Березняк кончился, впереди разверзся дышащий холодом овраг с силуэтами лепившихся по краям ледников, но Клюгин с уверенностью слепого повел Романа вниз по невидимой тропке.
Динка бежала где-то рядом, шурша прошлогодней травой.
– Вот они, наши прорехи да расселины, – все тем же вялым голосом говорил Клюгин, поддерживая оступающегося Романа, – поселившиеся на овраге люди! Да еще на каком овраге-то – на крутом! И живем себе. Даже вот гости наведываются. Из столицы.
– Ну, к вам-то, положим, не только из столицы, а из каждой избы наведываются…
– Верно, верно, друг мой. Каждый смерд ползет ко мне за эликсиром бессмертия. Дескать, дай мне, эскулап, хоть каплю, чтобы прожить еще один день в грязи и вони…
– Вы, Андрей Викторович, совсем сегодня не по-праздничному настроены.
– Аааа. Это их праздник.
– Господь с вами. Это праздник всех.
– Это их праздник. Но не мой да и не ваш.
– Отчего вы так думаете?
– Оттого, что мой праздник – это покой ума, а ваш – покой сердца. Вот что нас по-настоящему радует.
– Неправда. Меня радует и беспокойство сердца.

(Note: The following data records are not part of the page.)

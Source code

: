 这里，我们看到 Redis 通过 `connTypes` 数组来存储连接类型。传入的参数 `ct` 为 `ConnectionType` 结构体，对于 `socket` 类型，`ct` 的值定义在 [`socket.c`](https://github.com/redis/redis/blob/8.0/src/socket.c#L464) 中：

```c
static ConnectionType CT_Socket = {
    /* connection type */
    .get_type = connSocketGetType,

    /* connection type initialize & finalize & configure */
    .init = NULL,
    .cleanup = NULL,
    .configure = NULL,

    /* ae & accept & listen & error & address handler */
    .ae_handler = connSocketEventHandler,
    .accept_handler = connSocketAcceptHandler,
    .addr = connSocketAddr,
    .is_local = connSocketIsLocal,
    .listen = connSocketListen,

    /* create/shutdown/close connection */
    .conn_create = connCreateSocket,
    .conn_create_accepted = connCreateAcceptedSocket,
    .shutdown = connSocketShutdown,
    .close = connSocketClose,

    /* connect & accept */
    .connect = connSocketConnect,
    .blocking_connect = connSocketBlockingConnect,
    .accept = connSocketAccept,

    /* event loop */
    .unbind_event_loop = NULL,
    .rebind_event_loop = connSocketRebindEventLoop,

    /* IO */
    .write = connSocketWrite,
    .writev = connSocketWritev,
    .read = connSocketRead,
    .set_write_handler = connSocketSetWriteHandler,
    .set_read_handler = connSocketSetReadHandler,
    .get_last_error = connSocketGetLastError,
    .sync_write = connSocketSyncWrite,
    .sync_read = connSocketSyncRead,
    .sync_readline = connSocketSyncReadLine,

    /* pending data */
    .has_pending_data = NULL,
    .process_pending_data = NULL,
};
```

– Полноте. Что такое беспокойство? Ну-ка, вдумайтесь. Это же – без покоя. А без покоя – это мука, страдание. Так что не называйте черное белым. Ну-ка, дайте руку.

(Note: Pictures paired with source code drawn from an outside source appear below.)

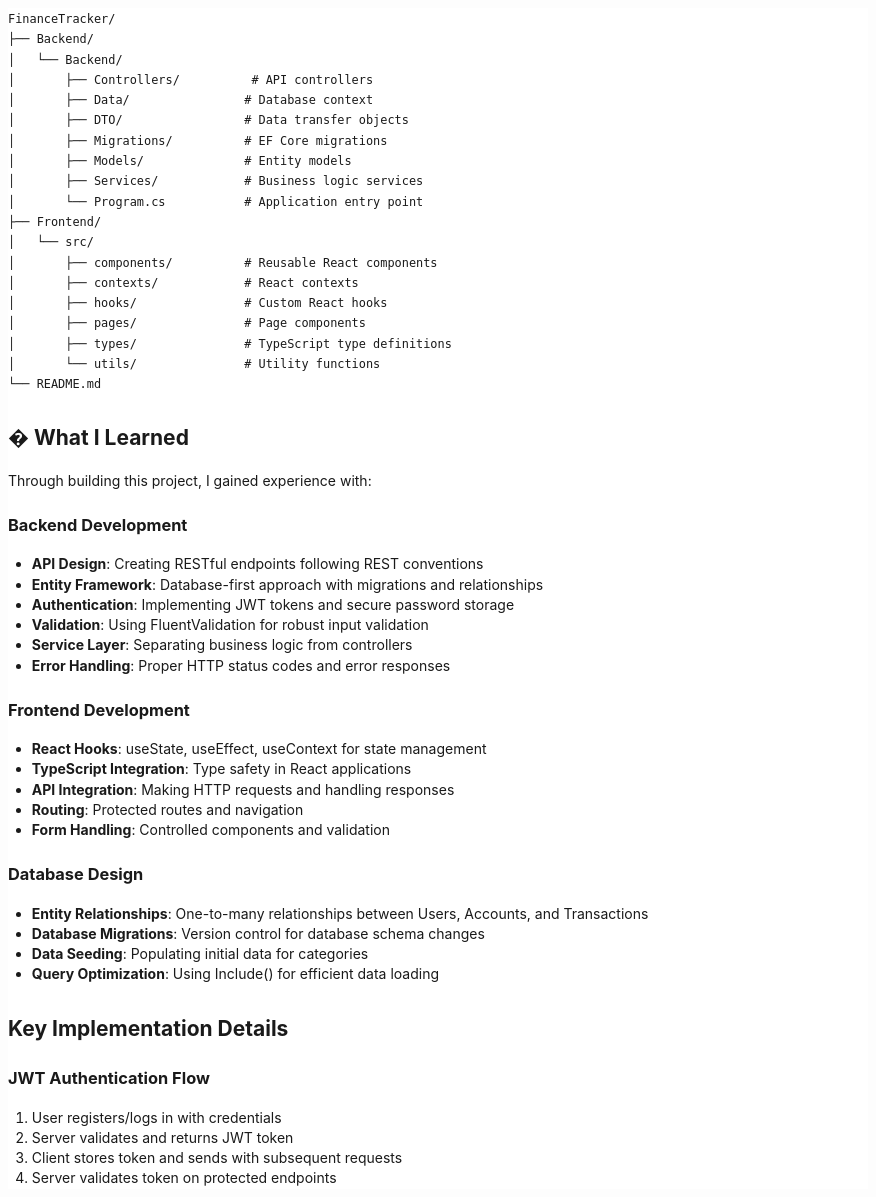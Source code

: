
 ```
FinanceTracker/
├── Backend/
│   └── Backend/
│       ├── Controllers/          # API controllers
│       ├── Data/                # Database context
│       ├── DTO/                 # Data transfer objects
│       ├── Migrations/          # EF Core migrations
│       ├── Models/              # Entity models
│       ├── Services/            # Business logic services
│       └── Program.cs           # Application entry point
├── Frontend/
│   └── src/
│       ├── components/          # Reusable React components
│       ├── contexts/            # React contexts
│       ├── hooks/               # Custom React hooks
│       ├── pages/               # Page components
│       ├── types/               # TypeScript type definitions
│       └── utils/               # Utility functions
└── README.md
```

## � What I Learned

Through building this project, I gained experience with:

### Backend Development
- **API Design**: Creating RESTful endpoints following REST conventions
- **Entity Framework**: Database-first approach with migrations and relationships
- **Authentication**: Implementing JWT tokens and secure password storage
- **Validation**: Using FluentValidation for robust input validation
- **Service Layer**: Separating business logic from controllers
- **Error Handling**: Proper HTTP status codes and error responses

### Frontend Development
- **React Hooks**: useState, useEffect, useContext for state management
- **TypeScript Integration**: Type safety in React applications
- **API Integration**: Making HTTP requests and handling responses
- **Routing**: Protected routes and navigation
- **Form Handling**: Controlled components and validation

### Database Design
- **Entity Relationships**: One-to-many relationships between Users, Accounts, and Transactions
- **Database Migrations**: Version control for database schema changes
- **Data Seeding**: Populating initial data for categories
- **Query Optimization**: Using Include() for efficient data loading

## Key Implementation Details

### JWT Authentication Flow
1. User registers/logs in with credentials
2. Server validates and returns JWT token
3. Client stores token and sends with subsequent requests
4. Server validates token on protected endpoints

Они стали выбираться из оврага по крутому склону.
Клюгин шел первым, вытягивая Романа за руку.
Наконец они оказались наверху.
Выплывший из-за туч месяц слабо освещал вездесущие кусты ивняка, темные избы, остав-шиеся справа, и громоздкий черный силуэт дома, стоящего прямо на краю оврага.
Это был дом Клюгина.
Романа всегда удивляло это строение, готовящееся вот-вот свалиться вниз.
Теперь же, ночью, оно виделось угрюмым и неприветливым. Непонятно кем и когда по-строенное, оно являло собой полное отсутствие каких-либо стилевых архитектурных признаков, позволяющих отнести его либо к казенному помещению, либо к жилому дому, и по сути своей оставалось чем-то средним. Одну половину дома занимала лекарская, в другой жил непосред-ственно сам лекарь. Никогда под этими окнами не росли ни цветы, ни смородина. Клюгин не держал ни сада, ни огорода, ни тем более скотного двора, покупая все продукты у населения. Даже необходимой фельдшеру лошади и то не было у него, поэтому вытащить его в другую деревню было делом невероятной трудности.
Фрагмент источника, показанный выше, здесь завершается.